Nous sommes d’autre part bien conscients qu'un projet d'utilisation publique ou partiellement publique du château de l'Aile n'est pas simple à élaborer. Nous avons notamment enregistré qu'une destination muséale est rendue difficile par la nature d'objet de musée du bâtiment lui-même, et qu’il n’y a pour l’heure pas de demande de la part de musées existants pour s’y déplacer.

Nous savons par contre qu'une partie de la population regrette de voir ce  monument symbolique de Vevey partir – ou repartir, peu importe – entre des mains privées, et aurait souhaité ne pas en être exclue à jamais. Nous pensons qu'il aurait fallu tenir compte de son avis, en recherchant des  possibilités d'aller à sa rencontre, plutôt que de se fermer à toute autre solution que la vente et à tout autre critère que financier.

On pourrait par exemple imaginer un restaurant dans le rez avec terrasse sur le quai (comme dans le projet des années 90), une partie du premier étage – qui ne pose pas de problèmes de renforcement des planchers – réservée à des usages officiels – et donc ouverte, occasionnellement au moins, au public – et la location aux prix du marché du reste des surfaces. Peut-être un tel projet est-il pharaonique, en regard de son utilité réelle pour la collectivité. Mais pour le savoir, il faudrait étudier, même sommairement, les conséquences d’un maintien en mains publiques de ce bâtiment.

Un «plan B» pour le pari de la majorité de la commission

L’étude d’une alternative à la vente du château est pour nous une nécessité démocratique : sur ce dossier comme sur d’autres, ne pouvoir dire que OUI ou NON rappelle plus un plébiscite impérial qu'un débat démocratique digne de ce nom, avec la possibilité d'un choix.

Mais cette étude est à notre avis nécessaire aussi pour éviter un choix contraint sur l’ensemble du préavis. L’amendement de la majorité de la commission propose d’accepter le projet Amsler-Grohe pour le château, en le dissociant de la vente de la parcelle du «restaurant». Sauf que, à ce stade, cette dissociation est refusée, et que la majorité de la commission fait le pari, sans filet, qu’elle sera acceptée après le vote du Conseil.
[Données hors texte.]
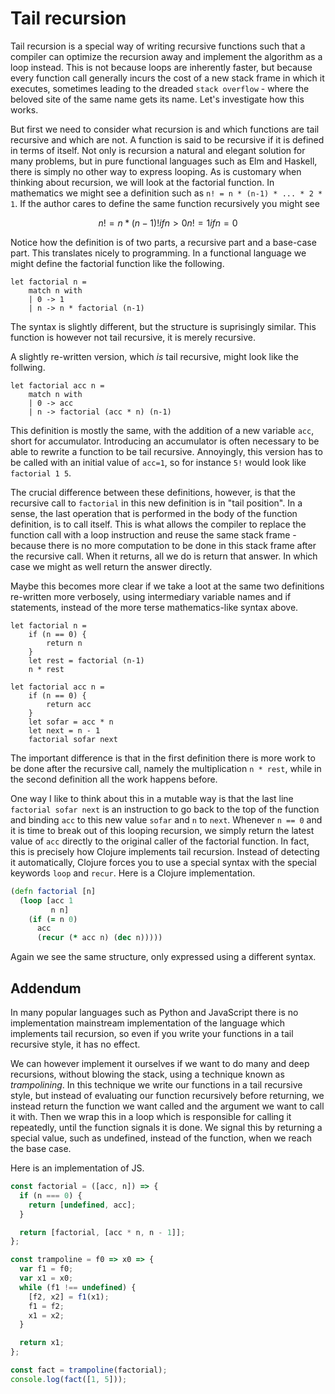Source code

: # Tail recursion

Tail recursion is a special way of writing recursive functions such that a compiler can optimize the recursion away and implement the algorithm as a loop instead.
This is not because loops are inherently faster, but because every function call generally incurs the cost of a new stack frame in which it executes, sometimes leading to the dreaded `stack overflow` - where the beloved site of the same name gets its name.
Let's investigate how this works.

But first we need to consider what recursion is and which functions are tail recursive and which are not.
A function is said to be recursive if it is defined in terms of itself.
Not only is recursion a natural and elegant solution for many problems, but in pure functional languages such as Elm and Haskell, there is simply no other way to express looping.
As is customary when thinking about recursion, we will look at the factorial function.
In mathematics we might see a definition such as `n! = n * (n-1) * ... * 2 * 1`.
If the author cares to define the same function recursively you might see

```math
n! = n * (n-1)!    if n > 0
n! = 1             if n = 0
```

Notice how the definition is of two parts, a recursive part and a base-case part.
This translates nicely to programming.
In a functional language we might define the factorial function like the following.

```F#
let factorial n =
    match n with
    | 0 -> 1
    | n -> n * factorial (n-1)
```

The syntax is slightly different, but the structure is suprisingly similar.
This function is however not tail recursive, it is merely recursive.

A slightly re-written version, which _is_ tail recursive, might look like the follwing.

```F#
let factorial acc n =
    match n with
    | 0 -> acc
    | n -> factorial (acc * n) (n-1)
```

This definition is mostly the same, with the addition of a new variable `acc`, short for accumulator.
Introducing an accumulator is often necessary to be able to rewrite a function to be tail recursive.
Annoyingly, this version has to be called with an initial value of `acc=1`, so for instance `5!` would look like `factorial 1 5`.

The crucial difference between these definitions, however, is that the recursive call to `factorial` in this new definition is in "tail position".
In a sense, the last operation that is performed in the body of the function definition, is to call itself.
This is what allows the compiler to replace the function call with a loop instruction and reuse the same stack frame - because there is no more computation to be done in this stack frame after the recursive call.
When it returns, all we do is return that answer.
In which case we might as well return the answer directly.

Maybe this becomes more clear if we take a loot at the same two definitions re-written more verbosely, using intermediary variable names and if statements, instead of the more terse mathematics-like syntax above.

```reasonml
let factorial n =
    if (n == 0) {
        return n
    }
    let rest = factorial (n-1)
    n * rest
```

```reasonml
let factorial acc n =
    if (n == 0) {
        return acc
    }
    let sofar = acc * n
    let next = n - 1
    factorial sofar next
```

The important difference is that in the first definition there is more work to be done after the recursive call, namely the multiplication `n * rest`, while in the second definition all the work happens before.

One way I like to think about this in a mutable way is that the last line `factorial sofar next` is an instruction to go back to the top of the function and binding `acc` to this new value `sofar` and `n` to `next`.
Whenever `n == 0` and it is time to break out of this looping recursion, we simply return the latest value of `acc` directly to the original caller of the factorial function.
In fact, this is precisely how Clojure implements tail recursion.
Instead of detecting it automatically, Clojure forces you to use a special syntax with the special keywords `loop` and `recur`.
Here is a Clojure implementation.

```clojure
(defn factorial [n]
  (loop [acc 1
         n n]
    (if (= n 0)
      acc
      (recur (* acc n) (dec n)))))
```

Again we see the same structure, only expressed using a different syntax.

## Addendum

In many popular languages such as Python and JavaScript there is no implementation mainstream implementation of the language which implements tail recursion, so even if you write your functions in a tail recursive style, it has no effect.

We can however implement it ourselves if we want to do many and deep recursions, without blowing the stack, using a technique known as _trampolining_.
In this technique we write our functions in a tail recursive style, but instead of evaluating our function recursively before returning, we instead return the function we want called and the argument we want to call it with.
Then we wrap this in a loop which is responsible for calling it repeatedly, until the function signals it is done.
We signal this by returning a special value, such as undefined, instead of the function, when we reach the base case.

Here is an implementation of JS.

```js
const factorial = ([acc, n]) => {
  if (n === 0) {
    return [undefined, acc];
  }

  return [factorial, [acc * n, n - 1]];
};

const trampoline = f0 => x0 => {
  var f1 = f0;
  var x1 = x0;
  while (f1 !== undefined) {
    [f2, x2] = f1(x1);
    f1 = f2;
    x1 = x2;
  }

  return x1;
};

const fact = trampoline(factorial);
console.log(fact([1, 5]));
```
Nous proposition de renvoi permet donc qu’un « plan B » soit établi, qui étudie le maintien de la propriété communale sur l’ensemble du secteur. Le conseil communal, et le cas échéant la population, auraient ainsi en main les éléments nécessaires à un choix informé et à une discussion digne et donc démocratique.

Conclusion

C’est pourquoi nous vous prions, Monsieur le Président, Mesdames, Messieurs, de renvoyer le préavis 5/2007 à la Municipalité pour nouvelle étude, selon l’article 49 al. 2 du règlement du Conseil communal et, pour cela, de refuser l’entrée en matière selon l’article 100 dudit règlement.